I always thought that along with being cruel to the enslaved human beings, slavery must be crazy-making to the so-called owners. As a child a woman may be your wet nurse and caregiver; then, you grow up, and she becomes your property.

Even more insane is how male slave owners often impregnated their female slaves and then ended up being fathers of their slaves. This story from Martha Washington's family is a good example of the madness of it all, and I don't think it was unusual.

Martha's father, John Dandridge, had a relationship with a woman of “mixed ancestry.” This resulted in the birth of Ann Dandridge who lived her life enslaved. Martha took her to Mt. Vernon after her marriage to George Washington. Later, Ann had a son, believed to have been fathered by Martha's son Jacky. This went beyond even the norms of the time where white men fathered enslaved children. This union produced an unseemly problem. The son looked white. People were not comfortable with white slaves. Martha was not comfortable with legal manumission. Therefore, she just omitted his name from the property list and he was free by default.

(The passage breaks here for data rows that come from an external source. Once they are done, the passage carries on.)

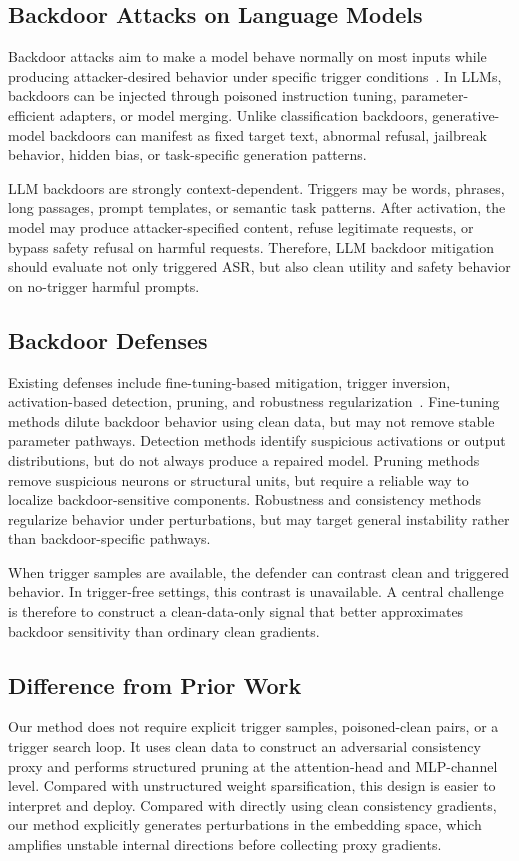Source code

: \documentclass[lettersize,journal]{IEEEtran}
\begin{document}
\subsection{Backdoor Attacks on Language Models}
Backdoor attacks aim to make a model behave normally on most inputs while producing attacker-desired behavior under specific trigger conditions~\cite{badnets,backdoorllm}. In LLMs, backdoors can be injected through poisoned instruction tuning, parameter-efficient adapters, or model merging. Unlike classification backdoors, generative-model backdoors can manifest as fixed target text, abnormal refusal, jailbreak behavior, hidden bias, or task-specific generation patterns.

LLM backdoors are strongly context-dependent. Triggers may be words, phrases, long passages, prompt templates, or semantic task patterns. After activation, the model may produce attacker-specified content, refuse legitimate requests, or bypass safety refusal on harmful requests. Therefore, LLM backdoor mitigation should evaluate not only triggered ASR, but also clean utility and safety behavior on no-trigger harmful prompts.

\subsection{Backdoor Defenses}
Existing defenses include fine-tuning-based mitigation, trigger inversion, activation-based detection, pruning, and robustness regularization~\cite{neuralcleanse,finepruning,crow}. Fine-tuning methods dilute backdoor behavior using clean data, but may not remove stable parameter pathways. Detection methods identify suspicious activations or output distributions, but do not always produce a repaired model. Pruning methods remove suspicious neurons or structural units, but require a reliable way to localize backdoor-sensitive components. Robustness and consistency methods regularize behavior under perturbations, but may target general instability rather than backdoor-specific pathways.

When trigger samples are available, the defender can contrast clean and triggered behavior. In trigger-free settings, this contrast is unavailable. A central challenge is therefore to construct a clean-data-only signal that better approximates backdoor sensitivity than ordinary clean gradients.

\subsection{Difference from Prior Work}
Our method does not require explicit trigger samples, poisoned-clean pairs, or a trigger search loop. It uses clean data to construct an adversarial consistency proxy and performs structured pruning at the attention-head and MLP-channel level. Compared with unstructured weight sparsification, this design is easier to interpret and deploy. Compared with directly using clean consistency gradients, our method explicitly generates perturbations in the embedding space, which amplifies unstable internal directions before collecting proxy gradients.
\end{document}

George Washington freed his slaves in his will. However, most of the Mt. Vernon slaves were owned by Martha. After her death, they were distributed to her heirs.

The Jefferson and Madison stories are equally antithetical to these founding fathers' idea that all men are created equal. Jefferson's relationship with Sally Hemings, half-sister of his deceased wife, is now widely known. He did free the children of their union.

Schwartz uses a range of sources and adds to our understanding of the early days of this country. It's an interesting and painful read.

1 The second president, John Adams, and his wife Abigail did not own slaves.

2 I notice writers now often use the expression “enslaved people” instead of slaves though this goes back an forth depending on how the term is used in a sentence.